As concerns about its effectiveness—and danger—grow, the practice of placing juveniles in solitary confinement is being reassessed. Solitary confinement—also known as room confinement, seclusion, isolation or segregation—can include physical and social isolation in a cell for 22 to 24 hours a day. Such isolation can lead to depression, anxiety, psychosis and psychological and developmental harm, according to the American Academy of Child and Adolescent Psychiatry. Research also shows that more than half of all suicides in juvenile facilities occurred while young people were held in isolation.

Proponents of solitary confinement argue that using isolation is an effective disciplinary measure and can be necessary for the safety of staff and other juveniles, and for the security of the institution. Nevertheless, the Council for Juvenile Corrections Administrators, which is comprised of juvenile justice administrators from across the country, denounced the use of punitive solitary confinement and issued a toolkit and recommendations for reducing the use of isolation. The Annie E. Casey Foundation’s Juvenile Detention Alternatives Initiative (JDAI) revised its detention standards to prohibit the use of room confinement for discipline, punishment, administrative convenience, retaliation and staffing shortages. The standards permit its use as a temporary response to behavior that threatens immediate harm to a young person or others, and are used to assess and monitor conditions at nearly 300 JDAI sites nationwide.

State Action

Most states currently allow juveniles to be held in isolation for a variety of reasons but some are re-examining this practice.

Nine state legislatures have recently passed new limits or prohibitions against the practice. Alaska, Connecticut, Maine, Nevada, New Jersey, New York, Oklahoma, West Virginia and Texas have passed laws. As a part of a lawsuit settlement in New York, the state agreed to change and limit the use of solitary confinement. The New York Generally Assembly introduced legislation in 2016 to codify the limits.

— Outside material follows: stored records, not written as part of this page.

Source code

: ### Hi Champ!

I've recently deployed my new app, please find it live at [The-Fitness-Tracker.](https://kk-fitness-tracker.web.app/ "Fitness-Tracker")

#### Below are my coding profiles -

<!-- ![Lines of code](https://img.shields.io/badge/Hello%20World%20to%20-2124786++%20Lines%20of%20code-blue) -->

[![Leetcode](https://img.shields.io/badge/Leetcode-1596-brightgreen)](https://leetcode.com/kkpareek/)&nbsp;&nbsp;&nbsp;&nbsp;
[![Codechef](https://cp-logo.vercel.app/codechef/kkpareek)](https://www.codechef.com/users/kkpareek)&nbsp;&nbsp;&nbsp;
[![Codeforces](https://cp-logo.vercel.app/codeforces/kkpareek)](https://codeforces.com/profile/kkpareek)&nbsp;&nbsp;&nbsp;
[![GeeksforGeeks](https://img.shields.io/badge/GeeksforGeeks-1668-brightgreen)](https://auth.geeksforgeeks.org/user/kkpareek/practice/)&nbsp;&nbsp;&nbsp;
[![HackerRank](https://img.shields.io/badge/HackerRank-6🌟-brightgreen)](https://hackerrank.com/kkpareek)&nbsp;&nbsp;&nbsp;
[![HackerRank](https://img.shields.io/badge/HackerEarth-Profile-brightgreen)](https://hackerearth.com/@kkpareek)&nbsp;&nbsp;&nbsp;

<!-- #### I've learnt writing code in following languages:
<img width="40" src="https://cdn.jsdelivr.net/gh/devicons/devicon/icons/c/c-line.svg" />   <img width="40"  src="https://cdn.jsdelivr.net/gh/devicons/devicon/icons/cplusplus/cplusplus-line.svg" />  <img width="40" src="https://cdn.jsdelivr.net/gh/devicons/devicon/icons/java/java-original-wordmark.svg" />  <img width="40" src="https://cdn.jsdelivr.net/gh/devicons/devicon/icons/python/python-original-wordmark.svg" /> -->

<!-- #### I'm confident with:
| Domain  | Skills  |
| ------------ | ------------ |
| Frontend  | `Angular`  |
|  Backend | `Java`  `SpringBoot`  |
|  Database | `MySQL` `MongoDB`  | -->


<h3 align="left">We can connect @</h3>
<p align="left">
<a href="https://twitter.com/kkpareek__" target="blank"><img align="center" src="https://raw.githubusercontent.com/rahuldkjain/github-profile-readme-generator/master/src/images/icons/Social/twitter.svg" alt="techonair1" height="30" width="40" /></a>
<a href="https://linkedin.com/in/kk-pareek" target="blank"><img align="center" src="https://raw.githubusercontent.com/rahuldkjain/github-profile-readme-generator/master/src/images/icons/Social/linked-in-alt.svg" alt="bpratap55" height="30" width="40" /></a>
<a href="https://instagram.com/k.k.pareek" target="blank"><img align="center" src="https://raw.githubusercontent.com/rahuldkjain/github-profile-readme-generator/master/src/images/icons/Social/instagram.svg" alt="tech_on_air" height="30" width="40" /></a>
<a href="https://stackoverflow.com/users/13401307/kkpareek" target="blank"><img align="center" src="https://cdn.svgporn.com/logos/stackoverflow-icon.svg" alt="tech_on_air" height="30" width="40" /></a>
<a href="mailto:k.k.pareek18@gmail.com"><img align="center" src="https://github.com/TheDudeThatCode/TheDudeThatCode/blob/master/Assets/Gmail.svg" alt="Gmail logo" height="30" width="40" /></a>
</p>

Seven additional states—California, Colorado, Michigan, Mississippi, Nebraska, Tennessee and Virginia considered, but have not passed, legislation to limit the use of solitary confinement in detention facilities in 2016. Colorado’s bill would prohibit restraint or seclusion from ever being used as a disciplinary sanction. If seclusion is used for an emergency, a staff member would have to check on the youth at least every 15 minutes. In addition, staff would have to receive written approval from a director for seclusion lasting longer than an hour.

The limits and restrictions on solitary confinement vary between the states that have laws in place. The New Jersey law prohibits “room confinement” for more than two consecutive days for 15-year-olds, three days for those up to age 17 and five days for those 18 and older. In Oklahoma, solitary confinement is only used in emergency situations when the child is out of control, an immediate danger to him/herself and others, and a less restrictive method has failed. Connecticut law prohibits any child at any time from being held in solitary confinement, but allows the periodic use of seclusion—a short-term emergency intervention—as long as the young person is checked every 30 minutes.

Federal Action

At the federal level, a bipartisan group of senators introduced the Sentencing Reform and Corrections Act in October 2015 that, for the first time in decades, proposes significant changes to federal criminal and juvenile justice laws. If passed, it would limit the use of solitary confinement to situations in which the young person poses a serious and immediate threat of physical harm—and then only for periods of no more than three hours. The bill passed out of the Senate Judiciary Committee in October 2015 and the committee issued a report to the full chamber recommending that the bill be considered further.

President Barack Obama announced in January 2016 that the United States would ban the use of solitary confinement to punish juvenile offenders in federal jails. The policy is part of a series of reforms aimed at reducing the use of solitary confinement for all age groups in federal prisons.